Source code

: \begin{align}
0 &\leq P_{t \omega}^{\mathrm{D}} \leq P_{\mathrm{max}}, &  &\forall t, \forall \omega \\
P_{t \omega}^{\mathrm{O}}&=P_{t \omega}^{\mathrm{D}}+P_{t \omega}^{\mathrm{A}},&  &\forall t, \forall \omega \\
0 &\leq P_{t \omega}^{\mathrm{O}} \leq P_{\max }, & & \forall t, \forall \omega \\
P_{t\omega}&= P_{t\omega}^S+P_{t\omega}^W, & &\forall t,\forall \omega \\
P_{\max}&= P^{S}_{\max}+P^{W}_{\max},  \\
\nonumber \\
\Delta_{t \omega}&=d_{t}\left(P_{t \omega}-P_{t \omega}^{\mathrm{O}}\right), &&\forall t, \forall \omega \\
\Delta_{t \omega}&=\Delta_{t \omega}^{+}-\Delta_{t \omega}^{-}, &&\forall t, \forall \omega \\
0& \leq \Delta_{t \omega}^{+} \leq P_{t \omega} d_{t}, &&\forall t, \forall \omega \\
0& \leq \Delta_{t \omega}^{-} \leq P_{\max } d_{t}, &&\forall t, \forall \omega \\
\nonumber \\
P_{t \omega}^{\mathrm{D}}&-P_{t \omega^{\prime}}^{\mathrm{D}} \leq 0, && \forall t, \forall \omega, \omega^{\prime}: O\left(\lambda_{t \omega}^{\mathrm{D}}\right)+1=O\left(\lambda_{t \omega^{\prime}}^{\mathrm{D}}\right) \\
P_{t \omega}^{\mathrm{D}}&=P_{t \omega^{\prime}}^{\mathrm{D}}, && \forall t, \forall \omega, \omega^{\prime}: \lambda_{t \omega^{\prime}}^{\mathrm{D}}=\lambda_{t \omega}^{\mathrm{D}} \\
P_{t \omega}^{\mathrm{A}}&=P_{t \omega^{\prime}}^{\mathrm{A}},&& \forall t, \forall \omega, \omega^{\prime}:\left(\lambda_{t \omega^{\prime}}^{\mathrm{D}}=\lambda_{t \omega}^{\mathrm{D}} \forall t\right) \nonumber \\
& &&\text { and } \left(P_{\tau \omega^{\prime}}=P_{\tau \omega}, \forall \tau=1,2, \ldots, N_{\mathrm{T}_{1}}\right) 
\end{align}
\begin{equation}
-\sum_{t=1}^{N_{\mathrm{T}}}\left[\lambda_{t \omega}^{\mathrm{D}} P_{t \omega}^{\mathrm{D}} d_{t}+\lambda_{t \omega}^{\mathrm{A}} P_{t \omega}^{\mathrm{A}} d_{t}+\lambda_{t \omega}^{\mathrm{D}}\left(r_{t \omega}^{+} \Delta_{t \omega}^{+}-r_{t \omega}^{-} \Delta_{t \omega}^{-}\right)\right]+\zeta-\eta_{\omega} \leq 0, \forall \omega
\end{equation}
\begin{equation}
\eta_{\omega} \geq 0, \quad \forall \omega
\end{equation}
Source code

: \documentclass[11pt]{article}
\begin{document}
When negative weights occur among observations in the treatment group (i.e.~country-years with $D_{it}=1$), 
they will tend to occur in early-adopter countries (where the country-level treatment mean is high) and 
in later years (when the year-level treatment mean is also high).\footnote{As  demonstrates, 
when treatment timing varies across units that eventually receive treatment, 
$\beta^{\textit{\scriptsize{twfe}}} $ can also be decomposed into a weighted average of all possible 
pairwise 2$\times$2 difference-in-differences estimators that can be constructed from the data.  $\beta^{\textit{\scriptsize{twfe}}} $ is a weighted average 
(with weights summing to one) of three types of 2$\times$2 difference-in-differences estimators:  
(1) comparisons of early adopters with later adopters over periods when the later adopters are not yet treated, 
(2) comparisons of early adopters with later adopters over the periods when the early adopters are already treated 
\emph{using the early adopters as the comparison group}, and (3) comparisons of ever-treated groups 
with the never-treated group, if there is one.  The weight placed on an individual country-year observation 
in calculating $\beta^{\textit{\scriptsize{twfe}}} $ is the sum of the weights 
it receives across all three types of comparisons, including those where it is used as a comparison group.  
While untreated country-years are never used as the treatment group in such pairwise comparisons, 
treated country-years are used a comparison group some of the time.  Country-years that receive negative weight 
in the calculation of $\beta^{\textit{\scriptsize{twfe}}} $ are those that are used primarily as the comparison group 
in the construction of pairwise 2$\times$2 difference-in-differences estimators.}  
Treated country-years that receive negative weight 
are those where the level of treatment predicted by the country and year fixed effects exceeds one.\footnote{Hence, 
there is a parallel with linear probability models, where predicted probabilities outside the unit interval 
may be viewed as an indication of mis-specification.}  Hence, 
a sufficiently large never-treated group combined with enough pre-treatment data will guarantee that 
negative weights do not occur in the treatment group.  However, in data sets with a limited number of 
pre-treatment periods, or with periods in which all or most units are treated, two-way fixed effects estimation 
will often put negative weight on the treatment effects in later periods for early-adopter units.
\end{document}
###
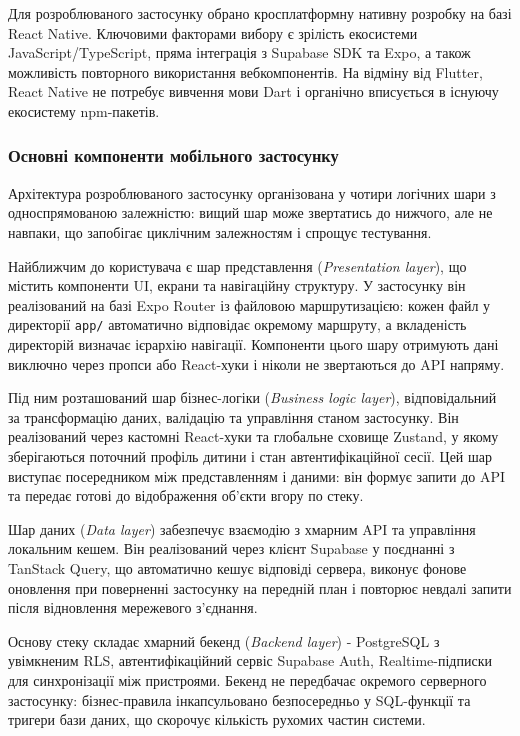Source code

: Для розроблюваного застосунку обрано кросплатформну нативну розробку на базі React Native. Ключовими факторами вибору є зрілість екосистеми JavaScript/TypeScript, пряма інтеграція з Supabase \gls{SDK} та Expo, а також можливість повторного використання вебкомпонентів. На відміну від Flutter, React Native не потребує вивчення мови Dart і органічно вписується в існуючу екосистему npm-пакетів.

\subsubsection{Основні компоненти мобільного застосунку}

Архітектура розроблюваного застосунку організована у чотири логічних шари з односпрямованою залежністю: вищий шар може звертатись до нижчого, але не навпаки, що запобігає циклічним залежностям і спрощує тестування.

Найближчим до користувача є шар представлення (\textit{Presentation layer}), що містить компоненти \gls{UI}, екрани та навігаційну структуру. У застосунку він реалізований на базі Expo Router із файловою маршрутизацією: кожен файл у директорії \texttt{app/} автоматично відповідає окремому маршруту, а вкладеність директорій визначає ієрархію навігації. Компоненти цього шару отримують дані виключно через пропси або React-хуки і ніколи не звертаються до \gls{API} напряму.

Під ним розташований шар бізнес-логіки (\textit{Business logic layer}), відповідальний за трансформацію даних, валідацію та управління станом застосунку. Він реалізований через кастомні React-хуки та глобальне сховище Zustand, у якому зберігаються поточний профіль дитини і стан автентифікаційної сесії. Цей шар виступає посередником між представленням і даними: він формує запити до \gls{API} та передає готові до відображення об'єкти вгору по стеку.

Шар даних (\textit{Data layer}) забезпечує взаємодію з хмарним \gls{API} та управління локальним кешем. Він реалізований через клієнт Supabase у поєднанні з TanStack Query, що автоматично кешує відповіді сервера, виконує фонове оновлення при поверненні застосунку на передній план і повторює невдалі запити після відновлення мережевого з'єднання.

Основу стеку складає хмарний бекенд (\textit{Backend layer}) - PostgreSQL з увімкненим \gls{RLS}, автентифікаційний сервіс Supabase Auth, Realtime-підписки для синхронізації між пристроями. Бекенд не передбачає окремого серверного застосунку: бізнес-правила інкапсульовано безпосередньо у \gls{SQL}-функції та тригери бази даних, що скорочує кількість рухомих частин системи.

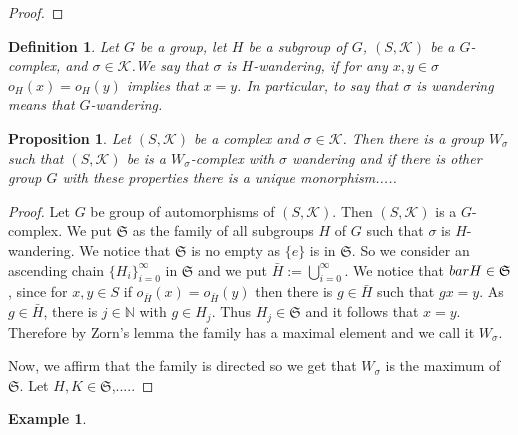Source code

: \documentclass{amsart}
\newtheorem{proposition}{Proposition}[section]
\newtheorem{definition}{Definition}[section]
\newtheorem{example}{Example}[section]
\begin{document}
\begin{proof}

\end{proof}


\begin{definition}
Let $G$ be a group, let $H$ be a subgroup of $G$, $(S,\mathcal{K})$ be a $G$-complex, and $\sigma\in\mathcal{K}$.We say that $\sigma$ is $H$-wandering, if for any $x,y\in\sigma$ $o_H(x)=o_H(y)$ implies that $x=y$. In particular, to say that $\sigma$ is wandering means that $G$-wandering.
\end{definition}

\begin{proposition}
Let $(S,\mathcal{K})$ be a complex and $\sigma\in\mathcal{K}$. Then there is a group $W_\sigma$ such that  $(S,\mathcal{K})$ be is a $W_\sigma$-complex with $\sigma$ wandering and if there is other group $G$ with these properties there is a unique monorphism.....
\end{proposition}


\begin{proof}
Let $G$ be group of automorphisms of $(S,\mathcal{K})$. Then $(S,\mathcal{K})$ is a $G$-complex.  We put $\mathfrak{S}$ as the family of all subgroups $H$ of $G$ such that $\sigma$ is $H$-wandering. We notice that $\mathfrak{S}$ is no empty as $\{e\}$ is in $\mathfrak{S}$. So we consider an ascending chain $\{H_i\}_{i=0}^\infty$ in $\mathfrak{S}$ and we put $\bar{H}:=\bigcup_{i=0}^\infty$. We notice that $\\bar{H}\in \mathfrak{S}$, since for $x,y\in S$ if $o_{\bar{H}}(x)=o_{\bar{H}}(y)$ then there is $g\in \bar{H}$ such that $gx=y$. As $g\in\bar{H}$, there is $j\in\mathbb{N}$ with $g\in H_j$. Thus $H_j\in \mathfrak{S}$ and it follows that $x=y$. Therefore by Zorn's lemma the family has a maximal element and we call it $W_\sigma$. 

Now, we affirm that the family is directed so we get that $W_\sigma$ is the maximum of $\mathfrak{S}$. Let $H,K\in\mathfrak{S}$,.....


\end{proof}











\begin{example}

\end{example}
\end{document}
###
Task goal:
Among the entries above, find the line with "pairwise 2$\times$2 difference-in-differences estimators that" and the line with "(2) comparisons of"; give again exactly these two lines and all lines between them.

Result:
pairwise 2$\times$2 difference-in-differences estimators that can be constructed from the data.  $\beta^{\textit{\scriptsize{twfe}}} $ is a weighted average 
(with weights summing to one) of three types of 2$\times$2 difference-in-differences estimators:  
(1) comparisons of early adopters with later adopters over periods when the later adopters are not yet treated, 
(2) comparisons of early adopters with later adopters over the periods when the early adopters are already treated 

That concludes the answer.